La division de la sociologie européenne et américaine

Maintenir cette distinction analytique, selon moi, devrait permettre d’examiner la validité des trois propositions indépendamment l’une de l’autre et ainsi recentrer le débat souvent stérile sur la sécularisation vers une analyse historique comparative qui pourrait rendre compte des différents modèles de sécularisation, dans les trois sens du terme, à travers les sociétés et les civilisations.

Pourtant, le débat entre sociologues européens et américains de la religion reste sans fin. Pour les défenseurs européens de la théorie traditionnelle, la sécularisation des sociétés d’Europe occidentale apparaît comme un fait accompli empiriquement irréfutable.3 Mais les Européens ont tendance à osciller entre le sens traditionnel de la sécularisation et le sens plus récent qui pointe vers le déclin progressif et, depuis les années 1960, drastique et supposé irréversible des croyances et des pratiques religieuses au sein de la population européenne.

Les sociologues européens ont tendance à considérer les deux acceptions du terme comme intrinsèquement liées, car ils considèrent les deux réalités – le déclin du pouvoir et de l’importance des institutions religieuses dans la société, et le déclin des croyances et des pratiques religieuses parmi les individus – comme des composantes structurellement liées à des processus généraux de modernisation.

L’exception américaine

Les sociologues américains de la religion ont tendance pour leur part à restreindre l’utilisation du terme « sécularisation » à son sens plus étroit et plus récent, celui de déclin des croyances et des pratiques religieuses parmi les individus. Ce n’est pas tant qu’ils remettent en question la sécularisation de la société, mais simplement qu’ils la tiennent pour acquise, comme un fait banal. Les États-Unis, supposent-ils, sont déjà nés en tant que société laïque moderne. Pourtant, ils ne voient aucune preuve d’un déclin progressif des croyances et des pratiques religieuses du peuple américain. Les données historiques pointent plutôt dans la direction opposée à celle de la progression de l’Église dans la population américaine depuis l’indépendance.4

Par conséquent, de nombreux sociologues américains de la religion ont tendance à rejeter la théorie de la sécularisation, ou du moins son postulat du déclin progressif des croyances et pratiques religieuses, comme un mythe européen, une fois qu’ils sont en mesure de montrer qu’aux États-Unis, aucun des « indicateurs » habituels de la sécularisation, tels que la fréquentation de l’église, la fréquence des prières, la croyance en Dieu, etc., ne montre une quelconque tendance à la baisse à long terme.5

Le nouveau paradigme américain a bouleversé le modèle européen de sécularisation.6 Dans la version extrême « côté offre » de la théorie du choix rationnel des marchés religieux, les sociologues américains utilisent les données américaines pour postuler une relation structurelle générale entre la déstructuration ou la déréglementation de l’État, des marchés religieux ouverts, libres, concurrentiels et pluralistes, et des niveaux élevés de religiosité individuelle. Ce qui était jusqu’à présent l’exception américaine acquiert un statut normatif, tandis que la règle européenne antérieure est désormais rétrogradée au rang de déviation de la norme américaine.
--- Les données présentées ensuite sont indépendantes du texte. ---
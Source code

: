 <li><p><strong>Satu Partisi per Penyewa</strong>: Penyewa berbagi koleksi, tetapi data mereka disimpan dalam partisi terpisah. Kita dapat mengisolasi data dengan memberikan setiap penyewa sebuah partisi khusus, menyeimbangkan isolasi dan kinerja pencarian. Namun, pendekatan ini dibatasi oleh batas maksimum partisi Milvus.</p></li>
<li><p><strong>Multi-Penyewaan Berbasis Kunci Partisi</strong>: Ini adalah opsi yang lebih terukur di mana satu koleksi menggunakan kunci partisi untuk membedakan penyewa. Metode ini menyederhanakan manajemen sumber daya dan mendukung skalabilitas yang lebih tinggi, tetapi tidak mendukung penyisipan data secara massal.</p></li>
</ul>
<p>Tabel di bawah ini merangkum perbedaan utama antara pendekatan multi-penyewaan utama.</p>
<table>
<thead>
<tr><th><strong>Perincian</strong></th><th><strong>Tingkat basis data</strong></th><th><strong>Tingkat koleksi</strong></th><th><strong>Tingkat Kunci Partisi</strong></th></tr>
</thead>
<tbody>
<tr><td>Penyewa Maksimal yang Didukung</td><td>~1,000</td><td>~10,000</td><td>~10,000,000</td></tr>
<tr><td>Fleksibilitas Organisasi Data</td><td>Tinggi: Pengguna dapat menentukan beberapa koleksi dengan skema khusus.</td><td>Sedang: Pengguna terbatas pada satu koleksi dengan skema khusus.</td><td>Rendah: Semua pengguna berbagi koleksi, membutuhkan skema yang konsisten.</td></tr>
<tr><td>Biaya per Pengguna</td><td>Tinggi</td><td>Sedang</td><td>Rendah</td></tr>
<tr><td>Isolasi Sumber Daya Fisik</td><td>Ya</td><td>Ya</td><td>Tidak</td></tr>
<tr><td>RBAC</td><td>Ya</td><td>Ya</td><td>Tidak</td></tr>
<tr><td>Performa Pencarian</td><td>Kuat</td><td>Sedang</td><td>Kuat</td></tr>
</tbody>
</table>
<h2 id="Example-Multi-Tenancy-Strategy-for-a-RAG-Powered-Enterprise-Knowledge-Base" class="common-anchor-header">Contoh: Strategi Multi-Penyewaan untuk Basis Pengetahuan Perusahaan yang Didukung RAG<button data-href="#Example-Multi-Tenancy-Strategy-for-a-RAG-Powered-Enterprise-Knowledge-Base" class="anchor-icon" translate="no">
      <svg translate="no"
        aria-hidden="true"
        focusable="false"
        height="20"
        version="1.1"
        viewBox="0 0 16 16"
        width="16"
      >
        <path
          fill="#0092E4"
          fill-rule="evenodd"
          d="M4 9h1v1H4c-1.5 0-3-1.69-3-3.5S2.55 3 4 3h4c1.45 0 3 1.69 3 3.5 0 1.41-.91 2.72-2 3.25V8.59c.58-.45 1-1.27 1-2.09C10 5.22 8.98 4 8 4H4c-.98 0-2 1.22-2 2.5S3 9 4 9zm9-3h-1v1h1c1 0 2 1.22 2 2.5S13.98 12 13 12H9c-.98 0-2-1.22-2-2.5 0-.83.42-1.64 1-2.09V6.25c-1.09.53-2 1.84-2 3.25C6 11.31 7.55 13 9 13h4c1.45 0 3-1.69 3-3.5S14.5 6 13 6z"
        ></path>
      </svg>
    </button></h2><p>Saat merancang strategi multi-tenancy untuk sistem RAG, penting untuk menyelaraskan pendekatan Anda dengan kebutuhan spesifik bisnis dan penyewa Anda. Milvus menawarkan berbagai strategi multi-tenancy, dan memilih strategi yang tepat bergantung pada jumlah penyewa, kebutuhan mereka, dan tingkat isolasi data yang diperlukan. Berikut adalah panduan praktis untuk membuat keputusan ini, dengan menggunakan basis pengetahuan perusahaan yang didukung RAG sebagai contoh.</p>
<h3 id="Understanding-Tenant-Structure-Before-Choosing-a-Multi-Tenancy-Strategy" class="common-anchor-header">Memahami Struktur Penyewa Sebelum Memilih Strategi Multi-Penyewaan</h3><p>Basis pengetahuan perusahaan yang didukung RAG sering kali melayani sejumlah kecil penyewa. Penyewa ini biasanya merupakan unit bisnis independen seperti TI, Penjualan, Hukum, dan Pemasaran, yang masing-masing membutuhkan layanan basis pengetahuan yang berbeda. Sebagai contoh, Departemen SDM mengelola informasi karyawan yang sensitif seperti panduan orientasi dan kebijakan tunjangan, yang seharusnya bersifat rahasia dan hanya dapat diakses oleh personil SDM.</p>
Les faibles niveaux de religiosité en Europe sont désormais censés s’expliquer par la persistance soit de l’establishment religieux, soit de marchés religieux monopolistiques ou oligopolistiques hautement réglementés.7 Mais les données comparatives internes à l’Europe ne soutiennent pas les principes de base de la théorie américaine. Les situations de monopole en Pologne et en Irlande sont liées à des niveaux de religiosité constamment élevés, tandis que la libéralisation croissante et la déréglementation de l’État ailleurs s’accompagnent souvent de taux persistants de déclin religieux.8

Deux paradigmes en conflit

La théorie traditionnelle de la sécularisation fonctionne relativement bien pour l’Europe, mais pas pour les États-Unis. Le paradigme américain fonctionne relativement bien pour les États-Unis, mais pas pour l’Europe. Ni l’une ni l’autre ne peut offrir une explication plausible des variations internes à l’Europe. Plus important encore, aucune des deux ne fonctionne très bien pour les autres religions du monde et d’autres parties du monde. Ainsi, afin de surmonter l’impasse et de surmonter le débat stérile, il faut clarifier les désaccords terminologiques et théoriques.

Mais il est plus important encore d’historiciser et de contextualiser toutes les catégories, de recentrer l’attention au-delà de l’Europe et de l’Amérique du Nord et d’adopter une perspective plus globale.9 Alors que les sous-thèses du déclin et de la privatisation ont fait l’objet de nombreuses critiques et révisions au cours des quinze dernières années, la compréhension de la sécularisation comme un processus unique de différenciation fonctionnelle des différentes sphères institutionnelles ou sous-systèmes des sociétés modernes reste relativement incontestée dans les sciences sociales, en particulier dans la sociologie européenne.

Peut-on dissocier sécularisation et mondialisation ?

Pourtant, il convient de se demander s’il est approprié de subsumer les multiples et divers modèles historiques de différenciation et de fusion des différentes sphères institutionnelles ou sous-systèmes des sociétés modernes.

Des sphères institutionnelles (c’est-à-dire Église et État, État et économie, économie et science) que l’on retrouve pour ainsi dire tout au long de l’histoire des sociétés occidentales modernes regroupées en un seul processus téléologique de différenciation fonctionnelle moderne. Il faudrait en outre se demander dans quelle mesure il est possible de dissocier les reconstructions analytiques des processus historiques de différenciation des sociétés d’Europe occidentale des théories générales de la modernité qui postulent la différenciation laïque comme projet normatif ou exigence globale pour toutes les sociétés «modernes».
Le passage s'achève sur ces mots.